Leahy's committee has authorized subpoenas for presidential political adviser Karl Rove and other top White House staff linked to the firings. Bush wants his aides to be interviewed in private sessions and without being placed under oath.
Specter and Hagel have joined Democrats in rejecting the president's offer, while Graham and Lott said lawmakers should take it. "If you start subpoenaing the advisers to the president ... you're going to go to court," Graham said.
Three of the ousted U.S. attorneys Sunday said they have concluded their firings were politically motivated.
Former prosecutors John McKay in Seattle and David Iglesias in New Mexico both said they were rebuked in private conversations for pursuing Democrats in their states more aggressively in election-year investigations. "It is troubling, connecting those political dots," Iglesias said.

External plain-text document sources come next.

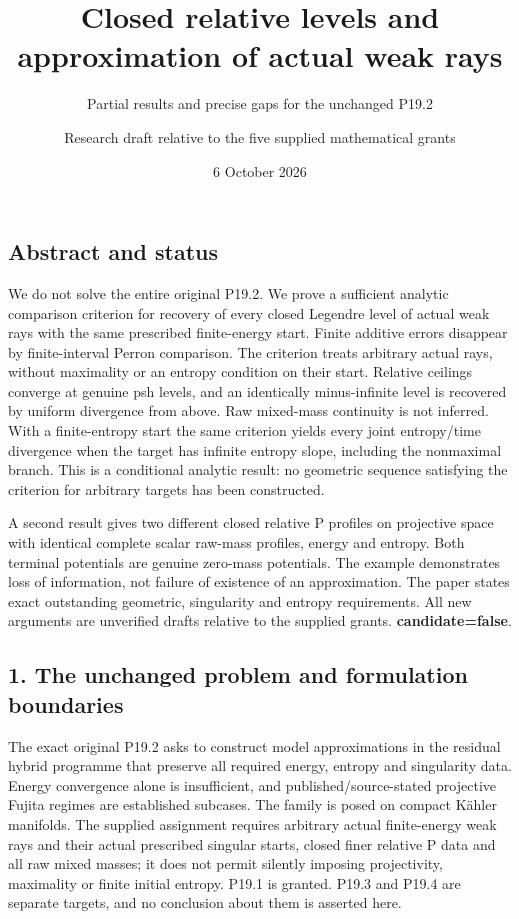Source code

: \documentclass[
  11pt,
]{article}
\title{Closed relative levels and approximation of actual weak rays}
\subtitle{Partial results and precise gaps for the unchanged P19.2}
\author{Research draft relative to the five supplied mathematical
grants}
\date{6 October 2026}
\begin{document}
\maketitle

\subsection{Abstract and status}\label{abstract-and-status}

We do not solve the entire original P19.2. We prove a sufficient
analytic comparison criterion for recovery of every closed Legendre
level of actual weak rays with the same prescribed finite-energy start.
Finite additive errors disappear by finite-interval Perron comparison.
The criterion treats arbitrary actual rays, without maximality or an
entropy condition on their start. Relative ceilings converge at genuine
psh levels, and an identically minus-infinite level is recovered by
uniform divergence from above. Raw mixed-mass continuity is not
inferred. With a finite-entropy start the same criterion yields every
joint entropy/time divergence when the target has infinite entropy
slope, including the nonmaximal branch. This is a conditional analytic
result: no geometric sequence satisfying the criterion for arbitrary
targets has been constructed.

A second result gives two different closed relative P profiles on
projective space with identical complete scalar raw-mass profiles,
energy and entropy. Both terminal potentials are genuine zero-mass
potentials. The example demonstrates loss of information, not failure of
existence of an approximation. The paper states exact outstanding
geometric, singularity and entropy requirements. All new arguments are
unverified drafts relative to the supplied grants.
\textbf{candidate=false}.

\subsection{1. The unchanged problem and formulation
boundaries}\label{the-unchanged-problem-and-formulation-boundaries}

The exact original P19.2 asks to construct model approximations in the
residual hybrid programme that preserve all required energy, entropy and
singularity data. Energy convergence alone is insufficient, and
published/source-stated projective Fujita regimes are established
subcases. The family is posed on compact Kähler manifolds. The supplied
assignment requires arbitrary actual finite-energy weak rays and their
actual prescribed singular starts, closed finer relative P data and all
raw mixed masses; it does not permit silently imposing projectivity,
maximality or finite initial entropy. P19.1 is granted. P19.3 and P19.4
are separate targets, and no conclusion about them is asserted here.
\end{document}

Bud Cummins, who was replaced as U.S. attorney in Little Rock, Ark., by a Rove protégée, acknowledged political appointees can be fired for no reason.
"But in this case it looks like that authority was delegated down through (former White House counsel) Harriet Miers, Karl Rove, Judge Gonzales and all the way down to a bunch of 35-year-old kids who got in a room together and tried to decide who was most loyal to the president," Cummins said.